US Politics Analysis: Why The Tea Party Puts God on the Sidelines (Parsons)

Photo: Life Warren Parsons, a specialist on religion and US politics, writes his first analysis for EA WorldView:

It is the 18th-century Gadsden flag ("Don't Tread on Me"), not the Cross, that decorate Tea Party rallies and bumper stickers. There is good reason for this: the movement is not about religion, it is about politics.

At first glance, the Tea Party is not necessarily "secular". The Public Religion Research Institute's recent American Values Survey, “Religion and the Tea Party in the 2010 Elections”, found 47% of voters aligned with the Tea Party movement identified themselves as either part of the Religious Right or the conservative Christian movement.

Yet the social conservatism of the Religious Right is not, nor is it likely, to be front and centre in Tea Party politics. Where is God? The answer, surprisingly, is that he is peripheral.

The Tea Party's raison d’etre and primary concerns --- beyond rolling back government, lowering taxes, and reforming welfare --- pushes back the family values agenda. This has not gone unnoticed. “As far as I can tell the Tea Party movement has a politics that’s irreligious,” said Richard Cizik, former Vice President for Governmental Affairs of the National Association of Evangelicals (NAE). The Obama health care legislation has brought social and economic conservatives together to fight Government funding of abortion, but this is a special case.

The general feeling amongst some religious activists is one of unease. The “younger Evangelicals who I interact with” said Cizik, are “largely turned off by the Tea Party movement --- by the incivility, the name-calling, the pathos of politics”. 
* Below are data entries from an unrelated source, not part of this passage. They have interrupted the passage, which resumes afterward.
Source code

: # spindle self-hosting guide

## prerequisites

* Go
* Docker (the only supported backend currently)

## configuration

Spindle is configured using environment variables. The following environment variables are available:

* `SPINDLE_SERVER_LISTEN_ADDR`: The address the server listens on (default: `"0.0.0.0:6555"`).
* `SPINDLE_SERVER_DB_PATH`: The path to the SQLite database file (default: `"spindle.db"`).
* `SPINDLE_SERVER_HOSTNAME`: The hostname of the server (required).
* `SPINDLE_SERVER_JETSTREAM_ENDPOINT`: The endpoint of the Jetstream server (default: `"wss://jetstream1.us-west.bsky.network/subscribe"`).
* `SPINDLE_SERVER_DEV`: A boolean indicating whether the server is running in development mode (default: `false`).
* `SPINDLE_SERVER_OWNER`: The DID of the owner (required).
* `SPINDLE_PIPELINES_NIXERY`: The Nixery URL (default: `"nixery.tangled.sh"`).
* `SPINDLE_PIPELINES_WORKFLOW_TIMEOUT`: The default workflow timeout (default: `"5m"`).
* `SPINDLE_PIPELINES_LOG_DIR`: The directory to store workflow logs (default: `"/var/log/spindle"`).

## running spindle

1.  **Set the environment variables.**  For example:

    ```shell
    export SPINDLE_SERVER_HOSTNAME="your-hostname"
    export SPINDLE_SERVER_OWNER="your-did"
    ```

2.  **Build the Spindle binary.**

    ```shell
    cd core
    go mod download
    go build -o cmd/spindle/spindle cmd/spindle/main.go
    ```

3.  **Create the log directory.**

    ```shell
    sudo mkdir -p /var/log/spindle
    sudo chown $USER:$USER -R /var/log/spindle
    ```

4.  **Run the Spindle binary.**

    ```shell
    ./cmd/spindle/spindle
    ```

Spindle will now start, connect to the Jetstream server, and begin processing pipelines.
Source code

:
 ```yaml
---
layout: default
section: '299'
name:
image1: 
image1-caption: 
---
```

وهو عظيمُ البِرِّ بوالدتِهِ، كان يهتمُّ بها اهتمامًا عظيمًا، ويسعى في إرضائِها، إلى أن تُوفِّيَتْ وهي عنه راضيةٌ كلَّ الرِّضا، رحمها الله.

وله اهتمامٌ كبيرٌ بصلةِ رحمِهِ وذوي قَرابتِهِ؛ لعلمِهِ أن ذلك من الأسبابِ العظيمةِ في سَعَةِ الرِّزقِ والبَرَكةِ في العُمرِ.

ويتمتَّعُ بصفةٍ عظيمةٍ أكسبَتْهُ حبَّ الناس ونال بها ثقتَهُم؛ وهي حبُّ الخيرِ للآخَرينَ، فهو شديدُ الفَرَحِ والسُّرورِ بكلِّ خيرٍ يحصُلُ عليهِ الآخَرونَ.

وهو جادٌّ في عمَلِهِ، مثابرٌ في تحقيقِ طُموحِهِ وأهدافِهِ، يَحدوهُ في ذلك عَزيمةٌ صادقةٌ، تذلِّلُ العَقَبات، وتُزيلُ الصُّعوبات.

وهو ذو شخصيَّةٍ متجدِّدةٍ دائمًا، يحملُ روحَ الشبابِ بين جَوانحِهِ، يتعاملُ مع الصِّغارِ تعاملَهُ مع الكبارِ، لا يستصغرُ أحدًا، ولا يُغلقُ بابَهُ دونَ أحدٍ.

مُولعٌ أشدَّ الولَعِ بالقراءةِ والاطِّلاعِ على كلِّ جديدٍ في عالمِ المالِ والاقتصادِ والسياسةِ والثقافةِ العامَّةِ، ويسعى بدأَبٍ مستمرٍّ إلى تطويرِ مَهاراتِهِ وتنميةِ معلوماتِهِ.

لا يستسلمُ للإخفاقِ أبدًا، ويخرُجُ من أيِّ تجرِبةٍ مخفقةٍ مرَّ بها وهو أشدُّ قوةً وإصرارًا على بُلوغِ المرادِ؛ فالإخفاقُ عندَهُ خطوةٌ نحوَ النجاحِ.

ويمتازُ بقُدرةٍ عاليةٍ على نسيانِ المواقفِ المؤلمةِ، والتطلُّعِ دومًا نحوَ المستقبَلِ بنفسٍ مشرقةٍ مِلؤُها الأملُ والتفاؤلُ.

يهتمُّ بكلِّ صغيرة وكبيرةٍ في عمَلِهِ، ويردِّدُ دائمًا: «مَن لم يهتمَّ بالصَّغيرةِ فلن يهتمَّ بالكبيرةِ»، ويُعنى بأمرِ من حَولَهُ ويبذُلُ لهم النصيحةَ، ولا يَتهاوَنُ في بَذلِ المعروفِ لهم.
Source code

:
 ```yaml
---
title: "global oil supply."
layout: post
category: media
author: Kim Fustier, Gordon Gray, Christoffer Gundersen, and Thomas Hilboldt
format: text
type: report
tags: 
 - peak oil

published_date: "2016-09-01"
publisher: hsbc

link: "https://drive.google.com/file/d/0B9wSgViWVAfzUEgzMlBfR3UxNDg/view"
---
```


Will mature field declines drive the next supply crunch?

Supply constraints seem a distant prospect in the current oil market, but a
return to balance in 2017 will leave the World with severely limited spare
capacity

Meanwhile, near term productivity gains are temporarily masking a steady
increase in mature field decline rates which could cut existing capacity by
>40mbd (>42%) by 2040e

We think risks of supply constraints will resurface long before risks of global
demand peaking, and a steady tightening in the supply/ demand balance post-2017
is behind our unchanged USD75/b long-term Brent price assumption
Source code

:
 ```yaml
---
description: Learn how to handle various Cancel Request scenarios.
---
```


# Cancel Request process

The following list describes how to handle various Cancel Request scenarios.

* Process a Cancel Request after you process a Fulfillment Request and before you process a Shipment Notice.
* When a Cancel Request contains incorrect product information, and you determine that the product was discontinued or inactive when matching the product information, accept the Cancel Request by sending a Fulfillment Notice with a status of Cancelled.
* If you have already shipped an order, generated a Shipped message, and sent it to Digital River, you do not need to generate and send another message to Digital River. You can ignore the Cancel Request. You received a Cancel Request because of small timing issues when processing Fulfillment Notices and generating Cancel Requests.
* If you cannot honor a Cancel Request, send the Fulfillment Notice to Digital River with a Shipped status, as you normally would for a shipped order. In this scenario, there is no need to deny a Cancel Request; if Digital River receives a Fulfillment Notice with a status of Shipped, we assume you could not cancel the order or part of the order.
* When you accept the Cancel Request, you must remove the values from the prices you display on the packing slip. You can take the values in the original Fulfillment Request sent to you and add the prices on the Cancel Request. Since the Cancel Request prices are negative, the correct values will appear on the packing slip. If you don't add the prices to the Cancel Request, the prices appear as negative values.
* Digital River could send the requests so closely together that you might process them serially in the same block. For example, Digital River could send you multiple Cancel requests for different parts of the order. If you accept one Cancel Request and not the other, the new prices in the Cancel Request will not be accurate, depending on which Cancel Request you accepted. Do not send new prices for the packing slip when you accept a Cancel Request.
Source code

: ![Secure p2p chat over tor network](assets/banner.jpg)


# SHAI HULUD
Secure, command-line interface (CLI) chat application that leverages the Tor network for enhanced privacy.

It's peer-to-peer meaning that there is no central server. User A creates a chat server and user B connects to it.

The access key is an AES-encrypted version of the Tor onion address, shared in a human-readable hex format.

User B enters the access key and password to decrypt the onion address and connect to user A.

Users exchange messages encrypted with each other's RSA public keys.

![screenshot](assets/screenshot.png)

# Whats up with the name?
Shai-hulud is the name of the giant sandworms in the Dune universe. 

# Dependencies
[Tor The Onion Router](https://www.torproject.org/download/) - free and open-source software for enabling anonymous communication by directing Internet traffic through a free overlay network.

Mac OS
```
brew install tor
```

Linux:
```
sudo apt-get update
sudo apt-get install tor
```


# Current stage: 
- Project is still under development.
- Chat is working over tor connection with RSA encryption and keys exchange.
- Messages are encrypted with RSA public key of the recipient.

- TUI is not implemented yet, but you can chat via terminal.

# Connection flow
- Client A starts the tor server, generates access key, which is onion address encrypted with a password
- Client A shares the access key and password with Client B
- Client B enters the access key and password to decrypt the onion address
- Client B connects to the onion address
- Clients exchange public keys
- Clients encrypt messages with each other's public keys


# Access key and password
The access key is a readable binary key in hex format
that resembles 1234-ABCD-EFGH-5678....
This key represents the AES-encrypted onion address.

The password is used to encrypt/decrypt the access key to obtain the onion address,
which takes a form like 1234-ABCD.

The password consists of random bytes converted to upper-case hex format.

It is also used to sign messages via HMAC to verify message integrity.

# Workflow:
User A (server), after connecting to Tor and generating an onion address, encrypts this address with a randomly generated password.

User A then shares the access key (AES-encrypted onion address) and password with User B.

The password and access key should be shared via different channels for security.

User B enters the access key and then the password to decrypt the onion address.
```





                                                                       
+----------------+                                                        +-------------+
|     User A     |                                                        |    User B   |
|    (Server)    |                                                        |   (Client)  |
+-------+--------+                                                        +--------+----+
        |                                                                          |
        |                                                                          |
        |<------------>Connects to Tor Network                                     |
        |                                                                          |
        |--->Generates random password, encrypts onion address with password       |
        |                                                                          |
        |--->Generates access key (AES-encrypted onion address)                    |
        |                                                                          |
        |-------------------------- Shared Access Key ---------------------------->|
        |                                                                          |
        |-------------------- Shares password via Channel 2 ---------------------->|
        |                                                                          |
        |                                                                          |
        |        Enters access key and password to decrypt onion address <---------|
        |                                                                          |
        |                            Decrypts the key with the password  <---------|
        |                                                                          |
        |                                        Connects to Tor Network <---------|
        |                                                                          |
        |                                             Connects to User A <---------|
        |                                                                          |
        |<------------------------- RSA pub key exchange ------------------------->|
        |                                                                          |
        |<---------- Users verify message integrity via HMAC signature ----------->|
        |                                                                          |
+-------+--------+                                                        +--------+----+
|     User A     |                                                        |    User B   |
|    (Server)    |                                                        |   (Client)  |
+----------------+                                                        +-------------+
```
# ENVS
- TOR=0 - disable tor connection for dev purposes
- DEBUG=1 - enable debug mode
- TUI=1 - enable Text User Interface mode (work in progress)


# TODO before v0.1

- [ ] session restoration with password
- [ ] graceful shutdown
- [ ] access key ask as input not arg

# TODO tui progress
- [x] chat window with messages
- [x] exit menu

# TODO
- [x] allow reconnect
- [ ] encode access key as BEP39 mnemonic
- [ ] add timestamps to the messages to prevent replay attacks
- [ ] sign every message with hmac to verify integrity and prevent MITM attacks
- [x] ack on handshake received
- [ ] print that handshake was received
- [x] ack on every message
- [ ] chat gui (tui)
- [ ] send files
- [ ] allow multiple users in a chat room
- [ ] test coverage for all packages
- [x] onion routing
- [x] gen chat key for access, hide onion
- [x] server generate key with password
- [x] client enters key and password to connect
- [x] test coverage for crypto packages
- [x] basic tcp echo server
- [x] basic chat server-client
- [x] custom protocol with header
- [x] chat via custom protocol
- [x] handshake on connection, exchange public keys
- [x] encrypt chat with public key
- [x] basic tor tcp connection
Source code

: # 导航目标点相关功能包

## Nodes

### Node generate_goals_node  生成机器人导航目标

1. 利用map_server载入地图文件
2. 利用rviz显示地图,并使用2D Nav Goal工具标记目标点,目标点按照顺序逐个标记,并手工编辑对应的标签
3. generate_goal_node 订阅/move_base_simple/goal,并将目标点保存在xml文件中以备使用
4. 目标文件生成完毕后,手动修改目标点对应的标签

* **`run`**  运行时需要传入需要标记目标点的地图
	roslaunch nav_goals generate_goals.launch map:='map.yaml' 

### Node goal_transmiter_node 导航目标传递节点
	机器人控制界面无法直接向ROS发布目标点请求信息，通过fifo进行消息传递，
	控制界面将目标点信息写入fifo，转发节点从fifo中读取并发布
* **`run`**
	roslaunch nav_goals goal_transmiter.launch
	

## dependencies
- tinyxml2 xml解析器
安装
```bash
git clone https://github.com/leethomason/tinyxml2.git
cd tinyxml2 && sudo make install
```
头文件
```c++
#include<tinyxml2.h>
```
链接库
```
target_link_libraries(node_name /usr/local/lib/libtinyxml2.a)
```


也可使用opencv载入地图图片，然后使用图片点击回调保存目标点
In September, the Religious Right put forth a new initiative, in a conference sponsored by the "Faith and Freedom Coalition", to the Tea Party. The fear of a Godless nation under threat from secularisation was present, but so was a new cause with the focus on deficit spending, taxes, and Obama’s healthcare reform and stimulus legislation.

The Faith and Freedom Coalition is the new venture of Ralph Reed, former executive director of the Christian Coalition and the political advisor and liaison with evangelicals for George W. Bush. Reed, perhaps better than anyone, know how to engrain and manipulate a cause, mobilizing a younger, more racially diverse crowd by using cutting-edge technology. The Faith & Freedom Coalition’s website highlights amongst its principles “limited government, lower taxes, and fiscal responsibility to unleash the creative energy of entrepreneurs”. Family values are further down the inventory.  

This was also true of the annual “Values Voter Summit”, sponsored by the Family Research Council, with with Republican big hitters such as Newt Gingrich, Mike Huckabee, and Phyllis Schlafly on the podium. Former Senator Rick Santorum told the conservative Christian audience of about 2,000 that they "should not have to put the values issues” in the back of the bus. However, "we have to have a truce on the values issues because the economic issues are paramount. We can have no economic freedom unless we have good, virtuous moral people inspired by their faith.” Religion anchored the debates but the fight was generally over the policies of the Obama administration and the midterm elections, with general praise of the Tea Party.

Fear, not God, is the common denominator here. The social safety net Obama offers Americans is the framework that both the Religious Right and the Tea Party use to instil anxiety and demonise the President and his policies. The slogans of a “Socialist America or Godless America” may bind their causes but the worries over Socialism and Godlessness are not one and the same.

God remains on the sidelines for a reason. The Religious Right is more cautious these days than it was a decade ago. At the close of the day, what brings power is not the Church but the Statehouse, the Congress, and the White House.